The family doesn't usually travel over the Fourth of July, Denise said, but Jack had reward points for a free hotel stay from his work trips.

"We don't want to spend a lot," Denise said. The family chose Washington because they could go to museums such as the Smithsonian for free, she said.

Area businesses are hoping to capitalize on tourists such as the Curleys amid the recession.

Destination DC, a private, nonprofit alliance of area businesses, launched an advertising campaign with local visitors in mind, pushing the District and surrounding areas as a budget-friendly vacation spot.

Occupancy at area hotels through April was down slightly from last year, according to Rebecca Pawlowski, director of communications for Destination DC. And despite last summer's concerns about gas prices and the economy, attendance at "the attractions were fairly flat year over year," she said.

Washington nevertheless remains a popular Fourth of July spot, Pawlowski said. "Certainly there's a lot of symbolism, a lot of patriotism," she said.

Mark Shouger, rooms division director at the Madison Hotel, said the Northwest D.C. inn was just about full, partially because of a promotion to attract "local drive-in traffic," which included the promise of valet parking with a room.

"We couldn't be any busier," Shouger said.

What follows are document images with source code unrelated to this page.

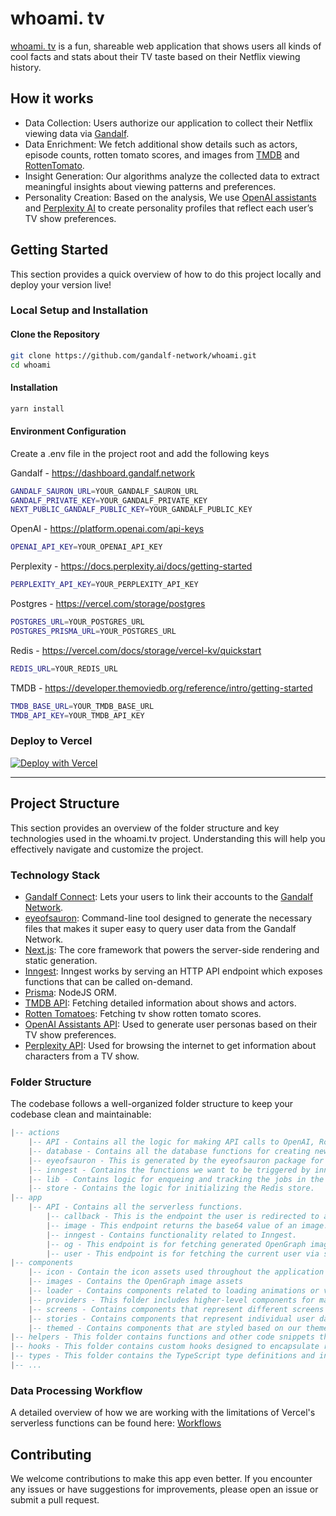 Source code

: 
# whoami. tv

[whoami. tv](https://whoami.tv/) is a fun, shareable web application that shows users all kinds of cool facts and stats about their TV taste based on their Netflix viewing history.

## How it works

- Data Collection: Users authorize our application to collect their Netflix viewing data via [Gandalf](https://gandalf.network/).
- Data Enrichment: We fetch additional show details such as actors, episode counts, rotten tomato scores, and images from [TMDB](https://developer.themoviedb.org/reference/intro/getting-started) and [RottenTomato](https://www.rottentomatoes.com/).
- Insight Generation: Our algorithms analyze the collected data to extract meaningful insights about viewing patterns and preferences.
- Personality Creation: Based on the analysis, We use [OpenAI assistants](https://platform.openai.com/docs/assistants/overview) and [Perplexity AI](https://www.perplexity.ai/) to create personality profiles that reflect each user’s TV show preferences.

## Getting Started

This section provides a quick overview of how to do this project locally and deploy your version live!

### Local Setup and Installation

#### Clone the Repository

```bash
git clone https://github.com/gandalf-network/whoami.git
cd whoami
```

#### Installation

```bash
yarn install
```

#### Environment Configuration

Create a .env file in the project root and add the following keys

Gandalf - <https://dashboard.gandalf.network>

```bash
GANDALF_SAURON_URL=YOUR_GANDALF_SAURON_URL
GANDALF_PRIVATE_KEY=YOUR_GANDALF_PRIVATE_KEY
NEXT_PUBLIC_GANDALF_PUBLIC_KEY=YOUR_GANDALF_PUBLIC_KEY
```

OpenAI - <https://platform.openai.com/api-keys>

```bash
OPENAI_API_KEY=YOUR_OPENAI_API_KEY
```

Perplexity - <https://docs.perplexity.ai/docs/getting-started>

```bash
PERPLEXITY_API_KEY=YOUR_PERPLEXITY_API_KEY
```

Postgres - <https://vercel.com/storage/postgres>

```bash
POSTGRES_URL=YOUR_POSTGRES_URL
POSTGRES_PRISMA_URL=YOUR_POSTGRES_URL
```

Redis - <https://vercel.com/docs/storage/vercel-kv/quickstart>

```bash
REDIS_URL=YOUR_REDIS_URL
```

TMDB - <https://developer.themoviedb.org/reference/intro/getting-started>

```bash
TMDB_BASE_URL=YOUR_TMDB_BASE_URL
TMDB_API_KEY=YOUR_TMDB_API_KEY
```

### Deploy to Vercel

[![Deploy with Vercel](https://vercel.com/button)](https://vercel.com/new/clone?repository-url=https%3A%2F%2Fgithub.com%2Fgandalf-network%2Fwhoami&env=NEXT_PUBLIC_GANDALF_PUBLIC_KEY,GANDALF_PRIVATE_KEY,GANDALF_SAURON_URL,POSTGRES_URL,POSTGRES_PRISMA_URL,TMDB_BASE_URL,TMDB_API_KEY,PERPLEXITY_API_KEY,REDIS_URL,OPENAI_API_KEY&envDescription=Environment%20variables%20for%20the%20Gandalf%20API&envLink=https%3A%2F%2Fgandalf-api.com%2Fdashboard&project-name=whoami&repository-name=whoami)

---

## Project Structure

This section provides an overview of the folder structure and key technologies used in the whoami.tv project. Understanding this will help you effectively navigate and customize the project.

### Technology Stack

- [Gandalf Connect](https://github.com/gandalf-network/connect): Lets your users to link their accounts to the [Gandalf Network](https://gandalf.network/).
- [eyeofsauron](https://github.com/gandalf-network/eyeofsauron): Command-line tool designed to generate the necessary files that makes it super easy to query user data from the Gandalf Network.
- [Next.js](https://nextjs.org/): The core framework that powers the server-side rendering and static generation.
- [Inngest](https://www.inngest.com/): Inngest works by serving an HTTP API endpoint which exposes functions that can be called on-demand.
- [Prisma](https://github.com/prisma/prisma): NodeJS ORM.
- [TMDB API](https://developer.themoviedb.org/reference/intro/getting-started): Fetching detailed information about shows and actors.
- [Rotten Tomatoes](https://www.rottentomatoes.com/): Fetching tv show rotten tomato scores.
- [OpenAI Assistants API](https://platform.openai.com/docs/assistants/overview): Used to generate user personas based on their TV show preferences.
- [Perplexity API](https://www.perplexity.ai/): Used for browsing the internet to get information about characters from a TV show.

### Folder Structure

The codebase follows a well-organized folder structure to keep your codebase clean and maintainable:

``` lua
|-- actions
    |-- API - Contains all the logic for making API calls to OpenAI, RottenTomatoes, Perplexity, and TVDB.
    |-- database - Contains all the database functions for creating new users, saving user Netflix data, and querying the data.
    |-- eyeofsauron - This is generated by the eyeofsauron package for querying users' Netflix data from the Gandalf Network.
    |-- inngest - Contains the functions we want to be triggered by inngest.
    |-- lib - Contains logic for enqueing and tracking the jobs in the Redis store.
    |-- store - Contains the logic for initializing the Redis store.
|-- app
    |-- API - Contains all the serverless functions.
        |-- callback - This is the endpoint the user is redirected to after connecting their Netflix account to the Gandalf Network.
        |-- image - This endpoint returns the base64 value of an image.
        |-- inngest - Contains functionality related to Inngest.
        |-- og - This endpoint is for fetching generated OpenGraph images.
        |-- user - This endpoint is for fetching the current user via session ID
|-- components
    |-- icon - Contain the icon assets used throughout the application
    |-- images - Contains the OpenGraph image assets
    |-- loader - Contains components related to loading animations or visual indicators
    |-- providers - This folder includes higher-level components for managing application context and state providers.
    |-- screens - Contains components that represent different screens within the app
    |-- stories - Contains components that represent individual user data stories
    |-- themed - Contains components that are styled based on our theme
|-- helpers - This folder contains functions and other code snippets that assist with common tasks.
|-- hooks - This folder contains custom hooks designed to encapsulate reusable logic and improve code structure.
|-- types - This folder contains the TypeScript type definitions and interfaces used throughout the app
|-- ...
```

### Data Processing Workflow

A detailed overview of how we are working with the limitations of Vercel's serverless functions can be found here: [Workflows](https://github.com/gandalf-network/whoami/blob/chore/update-readme/src/actions/lib/queue/Readme.md)

## Contributing

We welcome contributions to make this app even better. If you encounter any issues or have suggestions for improvements, please open an issue or submit a pull request.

Hotels faced tough times in the first quarter of the year, according to data reported by the Bureau of Economic Analysis. Of the six spending areas the BEA tracks in the tourism industry, traveler accommodations posted the highest quarterly decline, at 18.6 percent. At the same time, accommodation rates decreased 15.1 percent, an attempt to generate demand.

The most recent numbers posted by STR, a hotel benchmarking firm, show that Washington was one of the only markets to report an increase in occupancy for the week ending June 27.